■ ASSIGNED TASK ■
Find the string "data" in the listing and report every line that has it.

++++ RECORDS FOR THE EXERCISE ++++

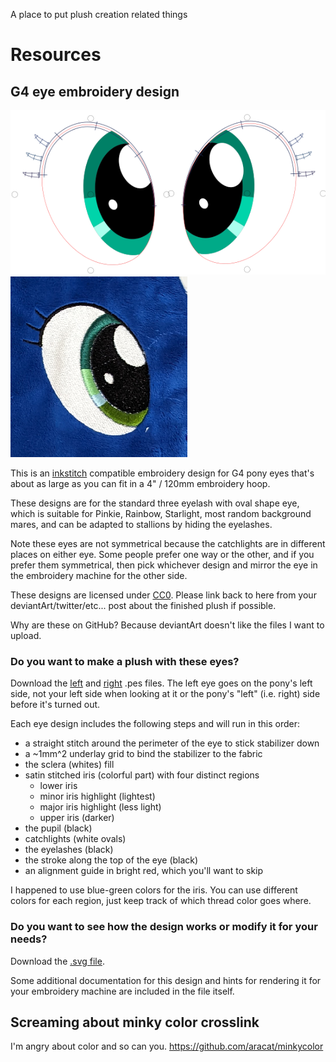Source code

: A place to put plush creation related things

# Resources

## G4 eye embroidery design

![](eye%20embroidery%20120mm/eyes.png) ![](eye%20embroidery%20120mm/embroidered.png)

This is an [inkstitch](https://www.inkstitch.org) compatible embroidery design for G4 pony eyes that's about as large as you can fit in a 4" / 120mm embroidery hoop.

These designs are for the standard three eyelash with oval shape eye, which is suitable for Pinkie, Rainbow, Starlight, most random background mares, and can be adapted to stallions by hiding the eyelashes.

Note these eyes are not symmetrical because the catchlights are in different places on either eye. Some people prefer one way or the other, and if you prefer them symmetrical, then pick whichever design and mirror the eye in the embroidery machine for the other side.

These designs are licensed under [CC0](https://creativecommons.org/publicdomain/zero/1.0/). Please link back to here from your deviantArt/twitter/etc... post about the finished plush if possible.

Why are these on GitHub? Because deviantArt doesn't like the files I want to upload.

### Do you want to make a plush with these eyes?

Download the [left](eye%20embroidery%20120mm/left.pes) and [right](eye%20embroidery%20120mm/right.pes) .pes files. The left eye goes on the pony's left side, not your left side when looking at it or the pony's "left" (i.e. right) side before it's turned out.

Each eye design includes the following steps and will run in this order:

* a straight stitch around the perimeter of the eye to stick stabilizer down
* a ~1mm^2 underlay grid to bind the stabilizer to the fabric
* the sclera (whites) fill
* satin stitched iris (colorful part) with four distinct regions
    * lower iris
    * minor iris highlight (lightest)
    * major iris highlight (less light)
    * upper iris (darker)
* the pupil (black)
* catchlights (white ovals)
* the eyelashes (black)
* the stroke along the top of the eye (black)
* an alignment guide in bright red, which you'll want to skip

I happened to use blue-green colors for the iris. You can use different colors for each region, just keep track of which thread color goes where.

### Do you want to see how the design works or modify it for your needs?

Download the [.svg file](eye%20embroidery%20120mm/eyes.svg).

Some additional documentation for this design and hints for rendering it for your embroidery machine are included in the file itself.

## Screaming about minky color crosslink

I'm angry about color and so can you. https://github.com/aracat/minkycolor
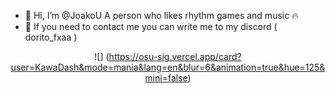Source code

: - 👋 Hi, I’m @JoakoU A person who likes rhythm games and music 🔥
- 📩 If you need to contact me you can write me to my discord ( dorito_fxaa )

<div align="center">
  
![] (https://osu-sig.vercel.app/card?user=KawaDash&mode=mania&lang=en&blur=6&animation=true&hue=125&mini=false)
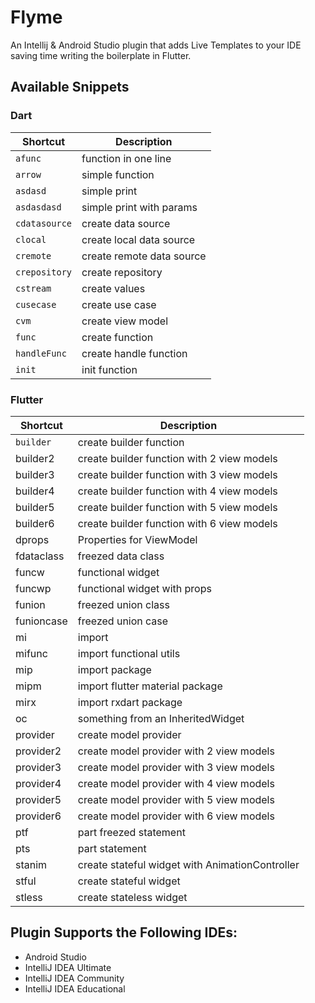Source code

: # Flyme

An Intellij & Android Studio plugin that adds Live Templates to your IDE saving time writing the boilerplate in Flutter.

## Available Snippets

### Dart

| Shortcut      | Description               |
| ------------- | ------------------------- |
| `afunc`       | function in one line      |
| `arrow`       | simple function           |
| `asdasd`      | simple print              |
| `asdasdasd`   | simple print with params  |
| `cdatasource` | create data source        |
| `clocal`      | create local data source  |
| `cremote`     | create remote data source |
| `crepository` | create repository         |
| `cstream`     | create values             |
| `cusecase`    | create use case           |
| `cvm`         | create view model         |
| `func`        | create function           |
| `handleFunc`  | create handle function    |
| `init`        | init function             |

### Flutter

| Shortcut   | Description                                     |
| ---------- | ----------------------------------------------- |
| `builder`  | create builder function                         |
| builder2   | create builder function with 2 view models      |
| builder3   | create builder function with 3 view models      |
| builder4   | create builder function with 4 view models      |
| builder5   | create builder function with 5 view models      |
| builder6   | create builder function with 6 view models      |
| dprops     | Properties for ViewModel                        |
| fdataclass | freezed data class                              |
| funcw      | functional widget                               |
| funcwp     | functional widget with props                    |
| funion     | freezed union class                             |
| funioncase | freezed union case                              |
| mi         | import                                          |
| mifunc     | import functional utils                         |
| mip        | import package                                  |
| mipm       | import flutter material package                 |
| mirx       | import rxdart package                           |
| oc         | something from an InheritedWidget               |
| provider   | create model provider                           |
| provider2  | create model provider with 2 view models        |
| provider3  | create model provider with 3 view models        |
| provider4  | create model provider with 4 view models        |
| provider5  | create model provider with 5 view models        |
| provider6  | create model provider with 6 view models        |
| ptf        | part freezed statement                          |
| pts        | part statement                                  |
| stanim     | create stateful widget with AnimationController |
| stful      | create stateful widget                          |
| stless     | create stateless widget                         |



## Plugin Supports the Following IDEs:

- Android Studio
- IntelliJ IDEA Ultimate
- IntelliJ IDEA Community
- IntelliJ IDEA Educational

++++

■ YOUR RESPONSE ■
| `cdatasource` | create data source        |
| `clocal`      | create local data source  |
| `cremote`     | create remote data source |
| fdataclass | freezed data class                              |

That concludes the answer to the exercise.